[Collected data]
== Segment start ==

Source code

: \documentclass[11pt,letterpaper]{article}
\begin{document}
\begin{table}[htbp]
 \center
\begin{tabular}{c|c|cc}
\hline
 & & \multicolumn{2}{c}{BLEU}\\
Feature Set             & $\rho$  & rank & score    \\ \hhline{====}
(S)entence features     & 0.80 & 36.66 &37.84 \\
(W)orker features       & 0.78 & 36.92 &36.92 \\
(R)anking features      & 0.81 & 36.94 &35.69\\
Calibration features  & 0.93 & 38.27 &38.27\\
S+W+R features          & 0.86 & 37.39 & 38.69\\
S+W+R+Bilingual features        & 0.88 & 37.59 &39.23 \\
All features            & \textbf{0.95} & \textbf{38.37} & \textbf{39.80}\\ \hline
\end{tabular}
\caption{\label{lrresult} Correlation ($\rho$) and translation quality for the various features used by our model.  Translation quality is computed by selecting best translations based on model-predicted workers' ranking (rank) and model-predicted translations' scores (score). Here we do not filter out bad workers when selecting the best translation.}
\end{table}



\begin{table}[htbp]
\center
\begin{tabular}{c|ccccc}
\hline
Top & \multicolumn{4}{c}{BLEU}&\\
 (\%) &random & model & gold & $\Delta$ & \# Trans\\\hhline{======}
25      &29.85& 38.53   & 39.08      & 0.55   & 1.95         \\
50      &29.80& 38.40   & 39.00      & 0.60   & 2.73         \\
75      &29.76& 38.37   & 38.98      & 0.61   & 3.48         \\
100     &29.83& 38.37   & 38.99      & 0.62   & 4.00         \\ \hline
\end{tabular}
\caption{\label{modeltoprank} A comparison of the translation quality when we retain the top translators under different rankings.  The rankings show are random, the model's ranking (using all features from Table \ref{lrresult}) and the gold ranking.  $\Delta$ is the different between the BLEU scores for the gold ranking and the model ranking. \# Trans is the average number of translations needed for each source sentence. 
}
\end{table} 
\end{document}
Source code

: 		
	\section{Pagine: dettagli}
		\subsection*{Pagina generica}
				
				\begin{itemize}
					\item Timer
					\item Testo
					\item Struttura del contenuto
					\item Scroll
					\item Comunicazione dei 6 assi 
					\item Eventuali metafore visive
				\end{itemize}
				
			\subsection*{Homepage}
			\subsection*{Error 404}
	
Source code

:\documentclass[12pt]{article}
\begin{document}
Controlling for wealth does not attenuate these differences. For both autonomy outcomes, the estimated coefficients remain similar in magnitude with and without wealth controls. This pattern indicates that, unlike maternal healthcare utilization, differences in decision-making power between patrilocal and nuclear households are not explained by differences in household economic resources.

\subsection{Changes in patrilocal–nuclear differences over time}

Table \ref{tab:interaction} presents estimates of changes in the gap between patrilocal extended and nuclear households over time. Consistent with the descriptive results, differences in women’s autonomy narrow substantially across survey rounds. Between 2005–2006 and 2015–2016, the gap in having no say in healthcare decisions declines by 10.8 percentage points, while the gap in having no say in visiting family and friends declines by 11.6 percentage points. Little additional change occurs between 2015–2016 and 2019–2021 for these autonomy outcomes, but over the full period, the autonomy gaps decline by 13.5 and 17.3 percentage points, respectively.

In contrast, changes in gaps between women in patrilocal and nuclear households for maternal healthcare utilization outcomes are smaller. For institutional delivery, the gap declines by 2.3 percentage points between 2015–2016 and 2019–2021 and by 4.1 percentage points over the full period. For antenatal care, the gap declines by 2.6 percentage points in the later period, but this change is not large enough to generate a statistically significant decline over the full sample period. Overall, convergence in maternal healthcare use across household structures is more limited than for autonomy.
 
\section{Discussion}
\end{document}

== Segment end ==

Each record above, in full: retype it verbatim.

RESPONSE:
Source code

: \documentclass[11pt,letterpaper]{article}
\begin{document}
\begin{table}[htbp]
 \center
\begin{tabular}{c|c|cc}
\hline
 & & \multicolumn{2}{c}{BLEU}\\
Feature Set             & $\rho$  & rank & score    \\ \hhline{====}
(S)entence features     & 0.80 & 36.66 &37.84 \\
(W)orker features       & 0.78 & 36.92 &36.92 \\
(R)anking features      & 0.81 & 36.94 &35.69\\
Calibration features  & 0.93 & 38.27 &38.27\\
S+W+R features          & 0.86 & 37.39 & 38.69\\
S+W+R+Bilingual features        & 0.88 & 37.59 &39.23 \\
All features            & \textbf{0.95} & \textbf{38.37} & \textbf{39.80}\\ \hline
\end{tabular}
\caption{\label{lrresult} Correlation ($\rho$) and translation quality for the various features used by our model.  Translation quality is computed by selecting best translations based on model-predicted workers' ranking (rank) and model-predicted translations' scores (score). Here we do not filter out bad workers when selecting the best translation.}
\end{table}



\begin{table}[htbp]
\center
\begin{tabular}{c|ccccc}
\hline
Top & \multicolumn{4}{c}{BLEU}&\\
 (\%) &random & model & gold & $\Delta$ & \# Trans\\\hhline{======}
25      &29.85& 38.53   & 39.08      & 0.55   & 1.95         \\
50      &29.80& 38.40   & 39.00      & 0.60   & 2.73         \\
75      &29.76& 38.37   & 38.98      & 0.61   & 3.48         \\
100     &29.83& 38.37   & 38.99      & 0.62   & 4.00         \\ \hline
\end{tabular}
\caption{\label{modeltoprank} A comparison of the translation quality when we retain the top translators under different rankings.  The rankings show are random, the model's ranking (using all features from Table \ref{lrresult}) and the gold ranking.  $\Delta$ is the different between the BLEU scores for the gold ranking and the model ranking. \# Trans is the average number of translations needed for each source sentence. 
}
\end{table} 
\end{document}
Source code

: 		
	\section{Pagine: dettagli}
		\subsection*{Pagina generica}
				
				\begin{itemize}
					\item Timer
					\item Testo
					\item Struttura del contenuto
					\item Scroll
					\item Comunicazione dei 6 assi 
					\item Eventuali metafore visive
				\end{itemize}
				
			\subsection*{Homepage}
			\subsection*{Error 404}
	
Source code

:\documentclass[12pt]{article}
\begin{document}
Controlling for wealth does not attenuate these differences. For both autonomy outcomes, the estimated coefficients remain similar in magnitude with and without wealth controls. This pattern indicates that, unlike maternal healthcare utilization, differences in decision-making power between patrilocal and nuclear households are not explained by differences in household economic resources.

\subsection{Changes in patrilocal–nuclear differences over time}

Table \ref{tab:interaction} presents estimates of changes in the gap between patrilocal extended and nuclear households over time. Consistent with the descriptive results, differences in women’s autonomy narrow substantially across survey rounds. Between 2005–2006 and 2015–2016, the gap in having no say in healthcare decisions declines by 10.8 percentage points, while the gap in having no say in visiting family and friends declines by 11.6 percentage points. Little additional change occurs between 2015–2016 and 2019–2021 for these autonomy outcomes, but over the full period, the autonomy gaps decline by 13.5 and 17.3 percentage points, respectively.

In contrast, changes in gaps between women in patrilocal and nuclear households for maternal healthcare utilization outcomes are smaller. For institutional delivery, the gap declines by 2.3 percentage points between 2015–2016 and 2019–2021 and by 4.1 percentage points over the full period. For antenatal care, the gap declines by 2.6 percentage points in the later period, but this change is not large enough to generate a statistically significant decline over the full sample period. Overall, convergence in maternal healthcare use across household structures is more limited than for autonomy.
 
\section{Discussion}
\end{document}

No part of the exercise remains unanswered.